Film, Amerikan bağımsızlarının kendine özgü lezzetini en iyi düzeyde içeren bir aile öyküsü, inandırıcı ve etkileyici bir yaşamdan dilimler derlemesi. Ama baskın özelliği, bir Amerikan Yahudisi olmanın getirdiği şeyler. Öyle ki, filmin incelikle yazılmış senaryosu içinde bunlar, Yahudi olmanın hemen tüm alanlarını kapsayacak biçimde filmin yapısına sızmış gözüküyor.
Belki gündelik siyaset dışında: hele İsrail’in OrtaDoğu sorununa onulmaz bir zarar verdiği şugünlerde, bu konuya bir yaklaşım beklenirdi!.. Bu yok, hatta bir Woody Allen filmindeki kadar bile yok!.. Allen değil miydi, bir filminde Diane Keaton’a “OrtaDoğu’da bile taraflar anlaşmak için biraraya geliyor, senle ben gelemiyoruz!” diyen?..
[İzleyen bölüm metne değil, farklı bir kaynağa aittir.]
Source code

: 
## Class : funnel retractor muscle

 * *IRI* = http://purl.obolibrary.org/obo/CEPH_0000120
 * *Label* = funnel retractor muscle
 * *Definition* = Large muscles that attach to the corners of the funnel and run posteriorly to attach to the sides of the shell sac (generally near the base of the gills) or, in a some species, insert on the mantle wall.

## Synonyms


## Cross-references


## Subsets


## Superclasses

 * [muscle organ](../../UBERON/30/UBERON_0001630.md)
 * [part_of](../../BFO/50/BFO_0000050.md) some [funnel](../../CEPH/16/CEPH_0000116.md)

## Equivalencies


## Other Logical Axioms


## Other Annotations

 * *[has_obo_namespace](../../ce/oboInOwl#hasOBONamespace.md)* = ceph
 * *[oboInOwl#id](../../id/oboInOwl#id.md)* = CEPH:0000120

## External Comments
Ama bunun dışında, film yoğun bir Yahudi kültürüyle donanmış. Özel mizahından yine özel inanç bütününe, dinsel kimliğinden sanatsal eğilimlerine, kendi kültürüne hem hayran olma, hem de onunla amansız biçimde alay etme yeteneğine... Ki Woody Allen filmlerinin de temel ögelerinden biridir bu...
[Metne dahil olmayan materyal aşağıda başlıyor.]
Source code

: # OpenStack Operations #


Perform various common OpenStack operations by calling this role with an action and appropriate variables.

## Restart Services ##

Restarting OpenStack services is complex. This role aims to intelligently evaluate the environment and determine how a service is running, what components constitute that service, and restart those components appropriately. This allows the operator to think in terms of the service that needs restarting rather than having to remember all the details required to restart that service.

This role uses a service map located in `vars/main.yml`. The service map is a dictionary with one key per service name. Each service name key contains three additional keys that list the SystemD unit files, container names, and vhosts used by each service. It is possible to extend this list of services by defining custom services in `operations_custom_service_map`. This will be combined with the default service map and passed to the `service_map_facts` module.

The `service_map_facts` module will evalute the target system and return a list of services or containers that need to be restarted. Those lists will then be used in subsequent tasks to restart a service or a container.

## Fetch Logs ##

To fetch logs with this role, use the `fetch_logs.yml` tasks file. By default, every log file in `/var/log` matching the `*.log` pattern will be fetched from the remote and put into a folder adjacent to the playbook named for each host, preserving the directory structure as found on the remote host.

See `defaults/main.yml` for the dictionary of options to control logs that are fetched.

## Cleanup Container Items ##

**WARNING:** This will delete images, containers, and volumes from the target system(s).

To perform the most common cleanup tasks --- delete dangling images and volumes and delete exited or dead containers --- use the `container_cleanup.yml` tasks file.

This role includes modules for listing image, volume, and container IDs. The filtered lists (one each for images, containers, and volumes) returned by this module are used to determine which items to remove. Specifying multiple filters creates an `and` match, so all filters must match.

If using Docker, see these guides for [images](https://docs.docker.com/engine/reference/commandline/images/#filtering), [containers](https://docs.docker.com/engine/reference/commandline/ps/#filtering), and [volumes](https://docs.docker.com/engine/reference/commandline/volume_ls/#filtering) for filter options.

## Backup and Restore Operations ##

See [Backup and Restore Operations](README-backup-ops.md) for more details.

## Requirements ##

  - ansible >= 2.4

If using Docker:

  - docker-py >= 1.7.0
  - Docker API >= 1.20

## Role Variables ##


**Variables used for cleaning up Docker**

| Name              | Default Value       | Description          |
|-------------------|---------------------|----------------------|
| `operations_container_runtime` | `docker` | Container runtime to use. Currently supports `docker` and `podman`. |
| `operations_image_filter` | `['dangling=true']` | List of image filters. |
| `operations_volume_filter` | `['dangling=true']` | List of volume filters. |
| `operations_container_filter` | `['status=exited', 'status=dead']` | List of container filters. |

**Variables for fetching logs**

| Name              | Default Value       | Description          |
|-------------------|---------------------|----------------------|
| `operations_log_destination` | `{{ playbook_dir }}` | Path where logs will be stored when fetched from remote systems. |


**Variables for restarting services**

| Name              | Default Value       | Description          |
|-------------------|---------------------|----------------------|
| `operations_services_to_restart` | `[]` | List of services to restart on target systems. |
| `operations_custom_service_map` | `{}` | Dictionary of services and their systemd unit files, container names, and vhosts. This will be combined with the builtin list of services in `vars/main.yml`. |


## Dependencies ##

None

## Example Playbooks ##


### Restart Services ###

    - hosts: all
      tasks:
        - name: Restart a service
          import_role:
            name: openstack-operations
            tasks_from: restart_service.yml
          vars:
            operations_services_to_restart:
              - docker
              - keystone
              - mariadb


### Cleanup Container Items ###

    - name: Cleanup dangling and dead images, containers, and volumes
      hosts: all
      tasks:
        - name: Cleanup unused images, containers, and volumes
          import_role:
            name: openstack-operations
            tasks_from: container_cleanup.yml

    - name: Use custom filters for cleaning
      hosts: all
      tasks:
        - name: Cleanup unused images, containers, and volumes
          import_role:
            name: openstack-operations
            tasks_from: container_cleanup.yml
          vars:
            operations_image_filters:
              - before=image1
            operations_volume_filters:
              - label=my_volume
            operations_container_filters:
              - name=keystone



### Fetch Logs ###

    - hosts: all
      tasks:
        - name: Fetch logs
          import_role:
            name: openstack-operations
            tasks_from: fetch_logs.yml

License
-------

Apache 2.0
Böylece art arda dizilen sahnelerde ve birbirini izleyen esprilerde, evlenip o evliliği sürdürmek, evine ekmek parası götürebilmek, çocuk yetiştirmek, yabancılaşmış bir kardeş ve ölen bir babayla başa çıkmak gibi son derece genel insani durumlar en etkili biçimde resmi-geçit yaparken, çağdaş dünyada ve Los Angeles gibi Amerikalı olmanın her halini en abartılı boyutlarda taşıyan bir kentte (buraya bir dev kasaba da denebilir!) bir Yahudi olarak varolmanın özel durumu da işleniyor.
Zach Graff rahat izlenen, sempatik bir oyuncu. Aidan Boom karakterinin film boyunca karısından (herdaim çekici Kate Hudson) kardeşine (yine başarılı Josh Gad) ve de hahamdan doktora yan kişiliklerle konuşmaları, hep belli bir mizahla felsefe karışımı özellikler içeriyor. The Bing Bang Theory adlı ünlü TV komedi dizisinin baş oyuncusu Jim Parsons ise, küçük bir rolde karşımıza geliyor.
Sonuç olarak güldüğünüz kadar düşünüyor ve de Yahudilik üzerine çok şey öğreniyorsunuz. Bu sağlam etnik özellik, belki filmin en ilgiye değer yanı.
GALAKSİNİN KORUYUCULARI (Guardians of the Galaxy)
Yönetmen: James Gunn Senaryo: J. Gunn, Nicole Perlman Görüntü: Ben Davis/ Müzik: Tyler Bates Oyuncular: Chris Pratt, Joe Zaldana, Dave Bautista, Michael Rooker, Djimon Hounsou, Karen Gillan, John C. Reilly, Glenn Close, Benicio del Toro, Laura Haddock/ Marvel Entertainment filmi.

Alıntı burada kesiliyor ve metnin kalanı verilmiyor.